● **WORK REQUEST**: From the records below, copy out each line that has the word "cyan".
+ + + + +
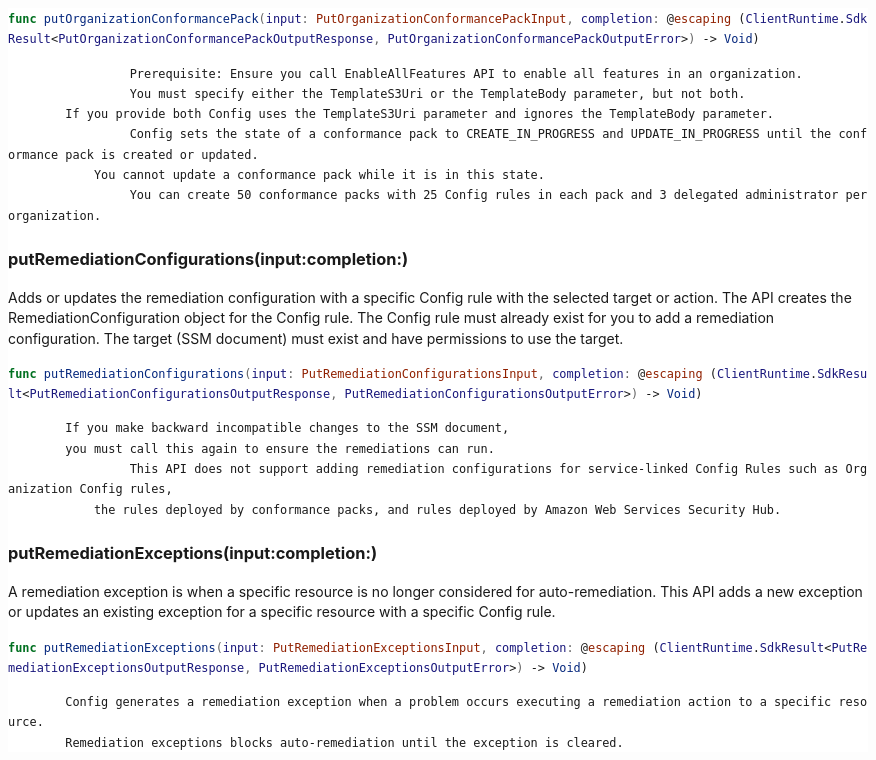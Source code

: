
 ``` swift
func putOrganizationConformancePack(input: PutOrganizationConformancePackInput, completion: @escaping (ClientRuntime.SdkResult<PutOrganizationConformancePackOutputResponse, PutOrganizationConformancePackOutputError>) -> Void)
```

``` 
		         Prerequisite: Ensure you call EnableAllFeatures API to enable all features in an organization.
		         You must specify either the TemplateS3Uri or the TemplateBody parameter, but not both.
		If you provide both Config uses the TemplateS3Uri parameter and ignores the TemplateBody parameter.
		         Config sets the state of a conformance pack to CREATE_IN_PROGRESS and UPDATE_IN_PROGRESS until the conformance pack is created or updated.
			You cannot update a conformance pack while it is in this state.
		         You can create 50 conformance packs with 25 Config rules in each pack and 3 delegated administrator per organization.
```

### putRemediationConfigurations(input:​completion:​)

Adds or updates the remediation configuration with a specific Config rule with the
selected target or action.
The API creates the RemediationConfiguration object for the Config rule.
The Config rule must already exist for you to add a remediation configuration.
The target (SSM document) must exist and have permissions to use the target.

``` swift
func putRemediationConfigurations(input: PutRemediationConfigurationsInput, completion: @escaping (ClientRuntime.SdkResult<PutRemediationConfigurationsOutputResponse, PutRemediationConfigurationsOutputError>) -> Void)
```

``` 
        If you make backward incompatible changes to the SSM document,
		you must call this again to ensure the remediations can run.
		         This API does not support adding remediation configurations for service-linked Config Rules such as Organization Config rules,
			the rules deployed by conformance packs, and rules deployed by Amazon Web Services Security Hub.
```

### putRemediationExceptions(input:​completion:​)

A remediation exception is when a specific resource is no longer considered for auto-remediation.
This API adds a new exception or updates an existing exception for a specific resource with a specific Config rule.

``` swift
func putRemediationExceptions(input: PutRemediationExceptionsInput, completion: @escaping (ClientRuntime.SdkResult<PutRemediationExceptionsOutputResponse, PutRemediationExceptionsOutputError>) -> Void)
```

``` 
        Config generates a remediation exception when a problem occurs executing a remediation action to a specific resource.
		Remediation exceptions blocks auto-remediation until the exception is cleared.
```
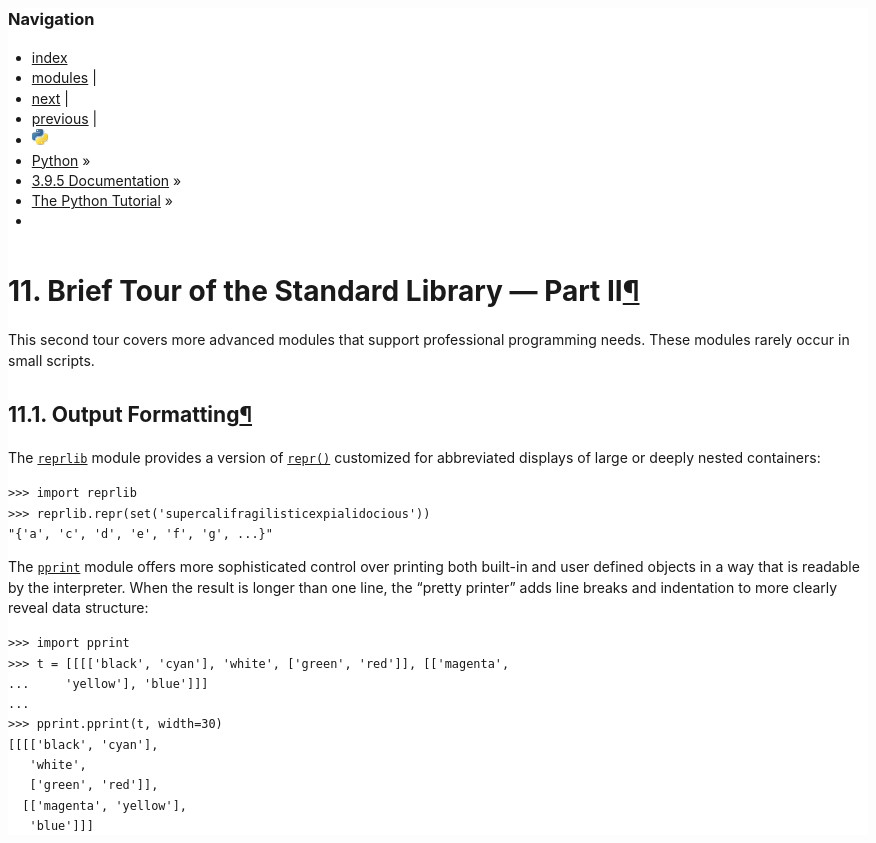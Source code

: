 ### Navigation

- [index](https://docs.python.org/3/genindex.html "General Index")
- [modules](https://docs.python.org/3/py-modindex.html "Python Module Index") |
- [next](venv.html "12. Virtual Environments and Packages") |
- [previous](stdlib.html "10. Brief Tour of the Standard Library") |
- ![](../_static/py.png)
- [Python](https://www.python.org/) »
- [3.9.5 Documentation](https://docs.python.org/3/index.html) »
- [The Python Tutorial](index.html) »
-

<span id="tut-brieftourtwo"></span>

# <span class="section-number">11. </span>Brief Tour of the Standard Library — Part II<a href="#brief-tour-of-the-standard-library-part-ii" class="headerlink" title="Permalink to this headline">¶</a>

This second tour covers more advanced modules that support professional programming needs. These modules rarely occur in small scripts.

<span id="tut-output-formatting"></span>

## <span class="section-number">11.1. </span>Output Formatting<a href="#output-formatting" class="headerlink" title="Permalink to this headline">¶</a>

The <a href="https://docs.python.org/3/library/reprlib.html#module-reprlib" class="reference internal" title="reprlib: Alternate repr() implementation with size limits."><code class="sourceCode python">reprlib</code></a> module provides a version of <a href="https://docs.python.org/3/library/functions.html#repr" class="reference internal" title="repr"><code class="sourceCode python"><span class="bu">repr</span>()</code></a> customized for abbreviated displays of large or deeply nested containers:

    >>> import reprlib
    >>> reprlib.repr(set('supercalifragilisticexpialidocious'))
    "{'a', 'c', 'd', 'e', 'f', 'g', ...}"

The <a href="https://docs.python.org/3/library/pprint.html#module-pprint" class="reference internal" title="pprint: Data pretty printer."><code class="sourceCode python">pprint</code></a> module offers more sophisticated control over printing both built-in and user defined objects in a way that is readable by the interpreter. When the result is longer than one line, the “pretty printer” adds line breaks and indentation to more clearly reveal data structure:

    >>> import pprint
    >>> t = [[[['black', 'cyan'], 'white', ['green', 'red']], [['magenta',
    ...     'yellow'], 'blue']]]
    ...
    >>> pprint.pprint(t, width=30)
    [[[['black', 'cyan'],
       'white',
       ['green', 'red']],
      [['magenta', 'yellow'],
       'blue']]]
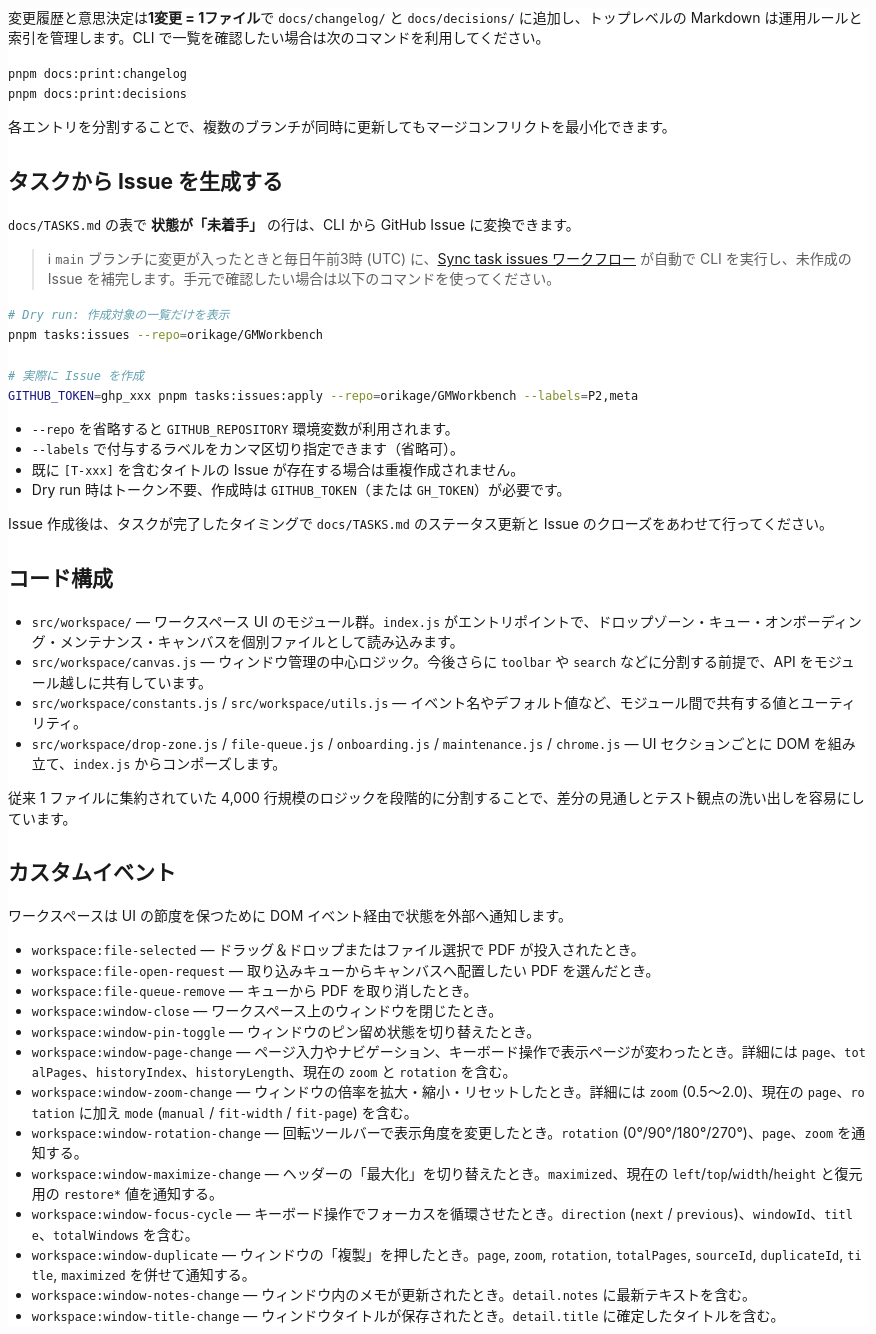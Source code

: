 変更履歴と意思決定は**1変更 = 1ファイル**で `docs/changelog/` と `docs/decisions/` に追加し、トップレベルの Markdown は運用ルールと索引を管理します。CLI で一覧を確認したい場合は次のコマンドを利用してください。

```bash
pnpm docs:print:changelog
pnpm docs:print:decisions
```

各エントリを分割することで、複数のブランチが同時に更新してもマージコンフリクトを最小化できます。

## タスクから Issue を生成する

`docs/TASKS.md` の表で **状態が「未着手」** の行は、CLI から GitHub Issue に変換できます。

> ℹ️ `main` ブランチに変更が入ったときと毎日午前3時 (UTC) に、[Sync task issues ワークフロー](.github/workflows/task-issues.yml) が自動で CLI を実行し、未作成の Issue を補完します。手元で確認したい場合は以下のコマンドを使ってください。

```bash
# Dry run: 作成対象の一覧だけを表示
pnpm tasks:issues --repo=orikage/GMWorkbench

# 実際に Issue を作成
GITHUB_TOKEN=ghp_xxx pnpm tasks:issues:apply --repo=orikage/GMWorkbench --labels=P2,meta
```

- `--repo` を省略すると `GITHUB_REPOSITORY` 環境変数が利用されます。
- `--labels` で付与するラベルをカンマ区切り指定できます（省略可）。
- 既に `[T-xxx]` を含むタイトルの Issue が存在する場合は重複作成されません。
- Dry run 時はトークン不要、作成時は `GITHUB_TOKEN`（または `GH_TOKEN`）が必要です。

Issue 作成後は、タスクが完了したタイミングで `docs/TASKS.md` のステータス更新と Issue のクローズをあわせて行ってください。

## コード構成

- `src/workspace/` — ワークスペース UI のモジュール群。`index.js` がエントリポイントで、ドロップゾーン・キュー・オンボーディング・メンテナンス・キャンバスを個別ファイルとして読み込みます。
- `src/workspace/canvas.js` — ウィンドウ管理の中心ロジック。今後さらに `toolbar` や `search` などに分割する前提で、API をモジュール越しに共有しています。
- `src/workspace/constants.js` / `src/workspace/utils.js` — イベント名やデフォルト値など、モジュール間で共有する値とユーティリティ。
- `src/workspace/drop-zone.js` / `file-queue.js` / `onboarding.js` / `maintenance.js` / `chrome.js` — UI セクションごとに DOM を組み立て、`index.js` からコンポーズします。

従来 1 ファイルに集約されていた 4,000 行規模のロジックを段階的に分割することで、差分の見通しとテスト観点の洗い出しを容易にしています。

## カスタムイベント

ワークスペースは UI の節度を保つために DOM イベント経由で状態を外部へ通知します。

- `workspace:file-selected` — ドラッグ＆ドロップまたはファイル選択で PDF が投入されたとき。
- `workspace:file-open-request` — 取り込みキューからキャンバスへ配置したい PDF を選んだとき。
- `workspace:file-queue-remove` — キューから PDF を取り消したとき。
- `workspace:window-close` — ワークスペース上のウィンドウを閉じたとき。
- `workspace:window-pin-toggle` — ウィンドウのピン留め状態を切り替えたとき。
- `workspace:window-page-change` — ページ入力やナビゲーション、キーボード操作で表示ページが変わったとき。詳細には `page`、`totalPages`、`historyIndex`、`historyLength`、現在の `zoom` と `rotation` を含む。
- `workspace:window-zoom-change` — ウィンドウの倍率を拡大・縮小・リセットしたとき。詳細には `zoom` (0.5〜2.0)、現在の `page`、`rotation` に加え `mode` (`manual` / `fit-width` / `fit-page`) を含む。
- `workspace:window-rotation-change` — 回転ツールバーで表示角度を変更したとき。`rotation` (0°/90°/180°/270°)、`page`、`zoom` を通知する。
- `workspace:window-maximize-change` — ヘッダーの「最大化」を切り替えたとき。`maximized`、現在の `left`/`top`/`width`/`height` と復元用の `restore*` 値を通知する。
- `workspace:window-focus-cycle` — キーボード操作でフォーカスを循環させたとき。`direction` (`next` / `previous`)、`windowId`、`title`、`totalWindows` を含む。
- `workspace:window-duplicate` — ウィンドウの「複製」を押したとき。`page`, `zoom`, `rotation`, `totalPages`, `sourceId`, `duplicateId`, `title`, `maximized` を併せて通知する。
- `workspace:window-notes-change` — ウィンドウ内のメモが更新されたとき。`detail.notes` に最新テキストを含む。
- `workspace:window-title-change` — ウィンドウタイトルが保存されたとき。`detail.title` に確定したタイトルを含む。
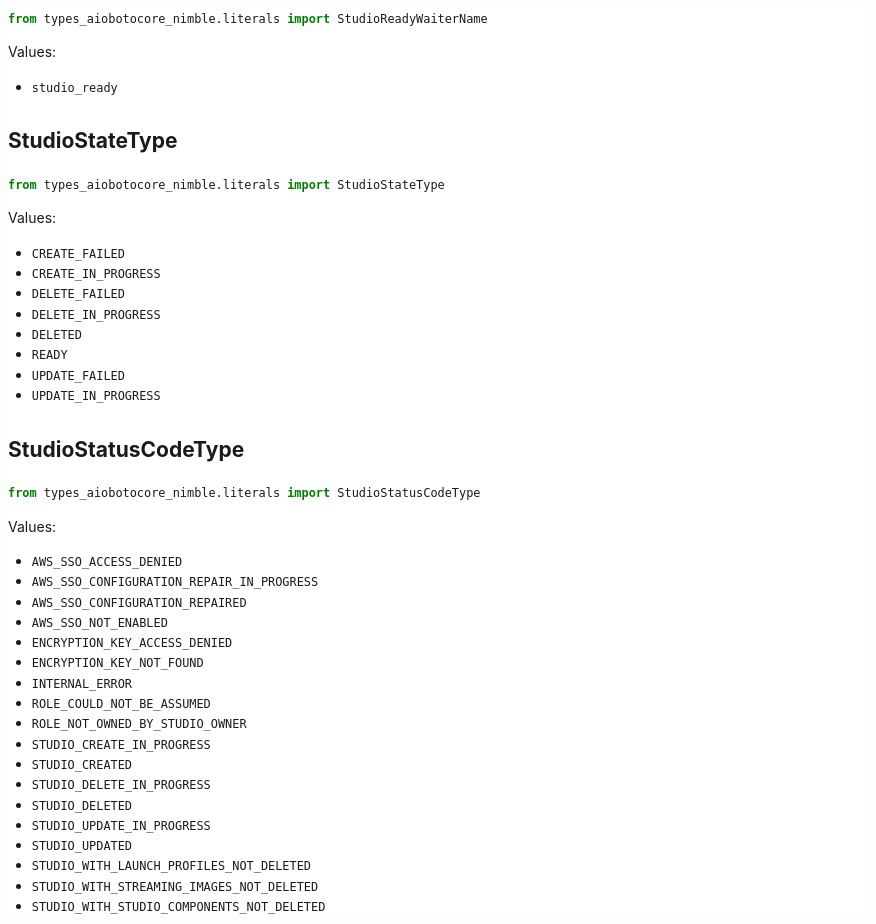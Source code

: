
 ```python
from types_aiobotocore_nimble.literals import StudioReadyWaiterName
```

Values:

- `studio_ready`

<a id="studiostatetype"></a>

## StudioStateType

```python
from types_aiobotocore_nimble.literals import StudioStateType
```

Values:

- `CREATE_FAILED`
- `CREATE_IN_PROGRESS`
- `DELETE_FAILED`
- `DELETE_IN_PROGRESS`
- `DELETED`
- `READY`
- `UPDATE_FAILED`
- `UPDATE_IN_PROGRESS`

<a id="studiostatuscodetype"></a>

## StudioStatusCodeType

```python
from types_aiobotocore_nimble.literals import StudioStatusCodeType
```

Values:

- `AWS_SSO_ACCESS_DENIED`
- `AWS_SSO_CONFIGURATION_REPAIR_IN_PROGRESS`
- `AWS_SSO_CONFIGURATION_REPAIRED`
- `AWS_SSO_NOT_ENABLED`
- `ENCRYPTION_KEY_ACCESS_DENIED`
- `ENCRYPTION_KEY_NOT_FOUND`
- `INTERNAL_ERROR`
- `ROLE_COULD_NOT_BE_ASSUMED`
- `ROLE_NOT_OWNED_BY_STUDIO_OWNER`
- `STUDIO_CREATE_IN_PROGRESS`
- `STUDIO_CREATED`
- `STUDIO_DELETE_IN_PROGRESS`
- `STUDIO_DELETED`
- `STUDIO_UPDATE_IN_PROGRESS`
- `STUDIO_UPDATED`
- `STUDIO_WITH_LAUNCH_PROFILES_NOT_DELETED`
- `STUDIO_WITH_STREAMING_IMAGES_NOT_DELETED`
- `STUDIO_WITH_STUDIO_COMPONENTS_NOT_DELETED`
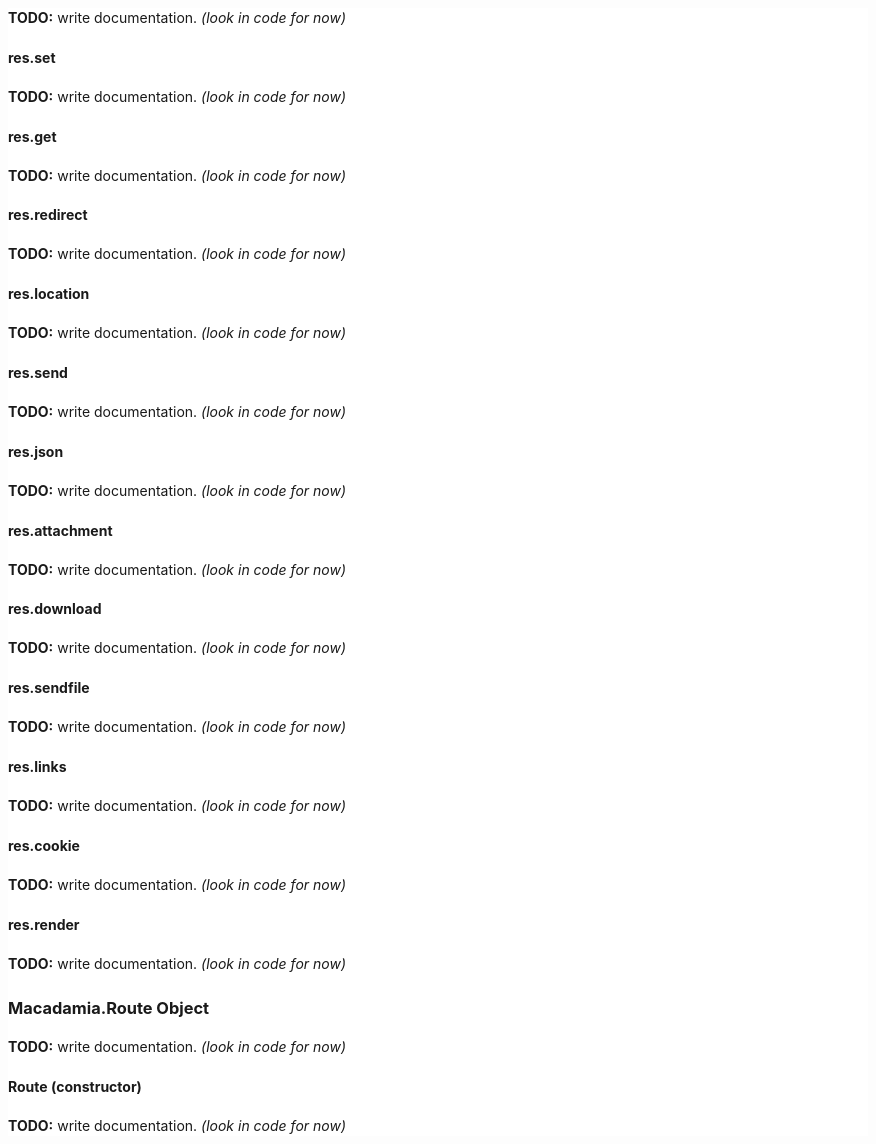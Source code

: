 **TODO:** write documentation. *(look in code for now)*

#### res.set

**TODO:** write documentation. *(look in code for now)*

#### res.get

**TODO:** write documentation. *(look in code for now)*

#### res.redirect

**TODO:** write documentation. *(look in code for now)*

#### res.location

**TODO:** write documentation. *(look in code for now)*

#### res.send

**TODO:** write documentation. *(look in code for now)*

#### res.json

**TODO:** write documentation. *(look in code for now)*

#### res.attachment

**TODO:** write documentation. *(look in code for now)*

#### res.download

**TODO:** write documentation. *(look in code for now)*

#### res.sendfile

**TODO:** write documentation. *(look in code for now)*

#### res.links

**TODO:** write documentation. *(look in code for now)*

#### res.cookie

**TODO:** write documentation. *(look in code for now)*

#### res.render

**TODO:** write documentation. *(look in code for now)*

### Macadamia.Route Object

**TODO:** write documentation. *(look in code for now)*

#### Route (constructor)

**TODO:** write documentation. *(look in code for now)*
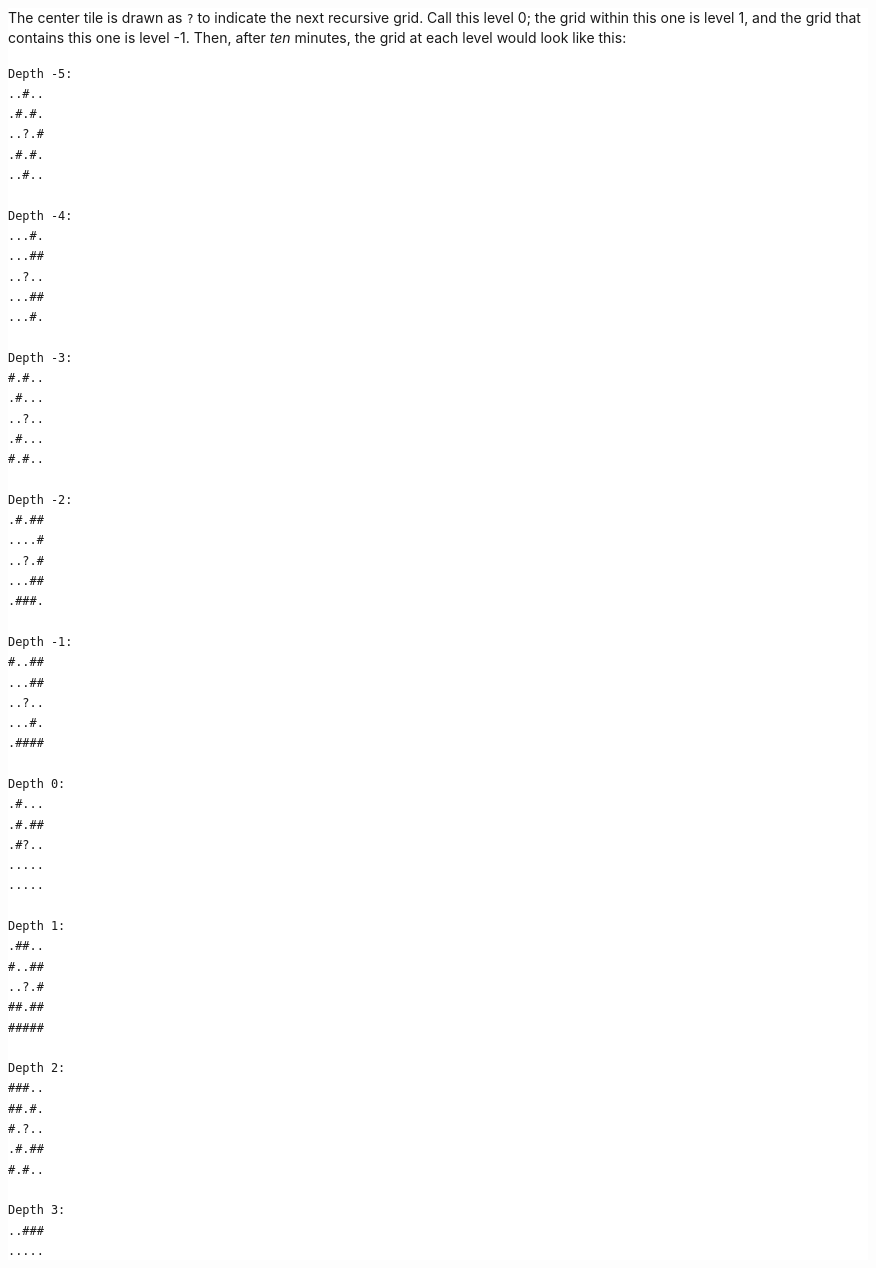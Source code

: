 The center tile is drawn as `?` to indicate the next recursive grid. Call this level 0; the grid within this one is level 1, and the grid that contains this one is level -1. Then, after _ten_ minutes, the grid at each level would look like this:

```
Depth -5:
..#..
.#.#.
..?.#
.#.#.
..#..

Depth -4:
...#.
...##
..?..
...##
...#.

Depth -3:
#.#..
.#...
..?..
.#...
#.#..

Depth -2:
.#.##
....#
..?.#
...##
.###.

Depth -1:
#..##
...##
..?..
...#.
.####

Depth 0:
.#...
.#.##
.#?..
.....
.....

Depth 1:
.##..
#..##
..?.#
##.##
#####

Depth 2:
###..
##.#.
#.?..
.#.##
#.#..

Depth 3:
..###
.....
```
+ + + + +
● **EXERCISE SOLUTION**:
    >>> t = [[[['black', 'cyan'], 'white', ['green', 'red']], [['magenta',
    [[[['black', 'cyan'],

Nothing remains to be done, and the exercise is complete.